Younger borrowers pulled back on plastic, but mortgage renewal shocks still loomed
Equifax Canada’s latest Market Pulse report revealed a consumer credit landscape that has grown more fragile in late 2025, even as an unusually cautious holiday season appeared to blunt the typical spike in January credit card delinquencies.
The picture that emerged was one of “two Canadas”: older, higher score borrowers who remained resilient, and younger households and those in Ontario and the western provinces who showed clear signs of strain.
Total consumer debt climbed to $2.65 trillion in the fourth quarter, up just over 3% year over year, driven by a $50.26 billion rise in mortgage balances and a 4.5% jump in non‑mortgage debt.
Missed payments on non‑mortgage products peaked at the end of December, with 90‑day‑plus delinquency edging up to 1.73%, and consumers aged 26 to 35 posting the highest delinquency rate at 2.55%.

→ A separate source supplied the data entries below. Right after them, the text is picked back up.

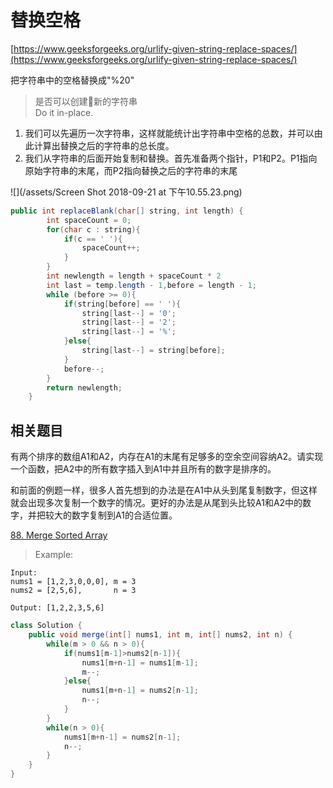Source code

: # 替换空格

[https://www.geeksforgeeks.org/urlify-given-string-replace-spaces/](https://www.geeksforgeeks.org/urlify-given-string-replace-spaces/)

把字符串中的空格替换成"%20"

> 是否可以创建新的字符串  
> Do it in-place.

1. 我们可以先遍历一次字符串，这样就能统计出字符串中空格的总数，并可以由此计算出替换之后的字符串的总长度。
2. 我们从字符串的后面开始复制和替换。首先准备两个指针，P1和P2。P1指向原始字符串的末尾，而P2指向替换之后的字符串的末尾

![](/assets/Screen Shot 2018-09-21 at 下午10.55.23.png)

```java
public int replaceBlank(char[] string, int length) {
        int spaceCount = 0;
        for(char c : string){
            if(c == ' '){
                spaceCount++;
            }
        }
        int newlength = length + spaceCount * 2
        int last = temp.length - 1,before = length - 1;
        while (before >= 0){
            if(string[before] == ' '){
                string[last--] = '0';
                string[last--] = '2';
                string[last--] = '%';
            }else{
                string[last--] = string[before];
            }
            before--;
        }
        return newlength;
    }
```
## 相关题目
有两个排序的数组A1和A2，内存在A1的末尾有足够多的空余空间容纳A2。请实现一个函数，把A2中的所有数字插入到A1中并且所有的数字是排序的。

和前面的例题一样，很多人首先想到的办法是在A1中从头到尾复制数字，但这样就会出现多次复制一个数字的情况。更好的办法是从尾到头比较A1和A2中的数字，并把较大的数字复制到A1的合适位置。


[88. Merge Sorted Array](https://leetcode.com/problems/merge-sorted-array/description/)

>Example:

```
Input:
nums1 = [1,2,3,0,0,0], m = 3
nums2 = [2,5,6],       n = 3

Output: [1,2,2,3,5,6]
```

```java
class Solution {
    public void merge(int[] nums1, int m, int[] nums2, int n) {
        while(m > 0 && n > 0){
            if(nums1[m-1]>nums2[n-1]){
                nums1[m+n-1] = nums1[m-1];
                m--;
            }else{
                nums1[m+n-1] = nums2[n-1];
                n--;
            }
        }
        while(n > 0){
            nums1[m+n-1] = nums2[n-1];
            n--;
        }
    }
}
```
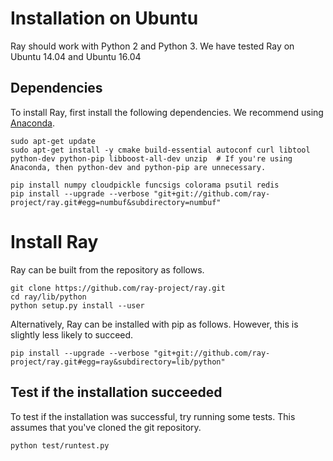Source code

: # Installation on Ubuntu

Ray should work with Python 2 and Python 3. We have tested Ray on Ubuntu 14.04
and Ubuntu 16.04

## Dependencies

To install Ray, first install the following dependencies. We recommend using
[Anaconda](https://www.continuum.io/downloads).

```
sudo apt-get update
sudo apt-get install -y cmake build-essential autoconf curl libtool python-dev python-pip libboost-all-dev unzip  # If you're using Anaconda, then python-dev and python-pip are unnecessary.

pip install numpy cloudpickle funcsigs colorama psutil redis
pip install --upgrade --verbose "git+git://github.com/ray-project/ray.git#egg=numbuf&subdirectory=numbuf"
```

# Install Ray

Ray can be built from the repository as follows.

```
git clone https://github.com/ray-project/ray.git
cd ray/lib/python
python setup.py install --user
```

Alternatively, Ray can be installed with pip as follows. However, this is
slightly less likely to succeed.

```
pip install --upgrade --verbose "git+git://github.com/ray-project/ray.git#egg=ray&subdirectory=lib/python"
```

## Test if the installation succeeded

To test if the installation was successful, try running some tests. This assumes
that you've cloned the git repository.

```
python test/runtest.py
```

Younger borrowers under pressure, regions diverge
Equifax data showed that Ontario recorded the fastest acceleration in non‑mortgage delinquencies, up 10.31% from a year earlier, while Alberta carried the highest missed‑payment rate at 2.45%. More affordable markets in Atlantic Canada and Quebec saw delinquency rates stabilize or fall.
“Our data continues to show a clear divergence in how consumers in certain regions and demographic groups are managing income instability and high cost of living pressures,” said Rebecca Oakes, vice‑president, advanced analytics at Equifax Canada.
“The good news is that for the most part, Canadians seem to be responding to these challenges in a credit‑responsible way, with less holiday spend placed on credit cards this year,” she said.
Inflation‑adjusted card spending in December slipped 0.7% over year to $2,297, with the steepest pullbacks in Western Canada. Younger adults led the cutbacks, even as card balances still climbed to a record $131 billion.
“The fourth quarter is typically where we see the largest growth in credit card balance with rising missed payments emerging in January,” Oakes said.
“The pullback in spending helped to curb some of the holiday effect with around 30k fewer consumers missing a payment in January compared to 12 months ago.”
A TD survey found that more than one in three Canadians (36%) intended to cut back on holiday expenses last year, up from 32% in 2024, as households redirect spending toward day-to-day needs.
Mortgage renewal shocks remained front and centre
Mortgage renewals continued to dominate new originations in the fourth quarter, pushing total mortgage debt to $1.95 trillion, up 2.6% year over year.
With the Bank of Canada holding its policy rate at 2.25% through late 2025, households did see some relief compared with the peak of the rate‑hike cycle, but brokers and lenders still faced pronounced payment‑shock risk as loans reset from ultra‑low pandemic rates.
High mortgage balances remained a major hurdle to entry. Average new mortgage amounts rose 4.1 per cent to $363,778, and the figure for first‑time buyers climbed 5% to $441,301.
“Interest rate stabilization is appearing to have a positive impact on homeowners and the Canadian mortgage industry, however in hotter housing markets, affordability remains a concern,” Oakes said.
“We continue to see rising missed payments on higher value mortgages in Ontario as post‑renewal payment levels prove too high for some consumers,” she said.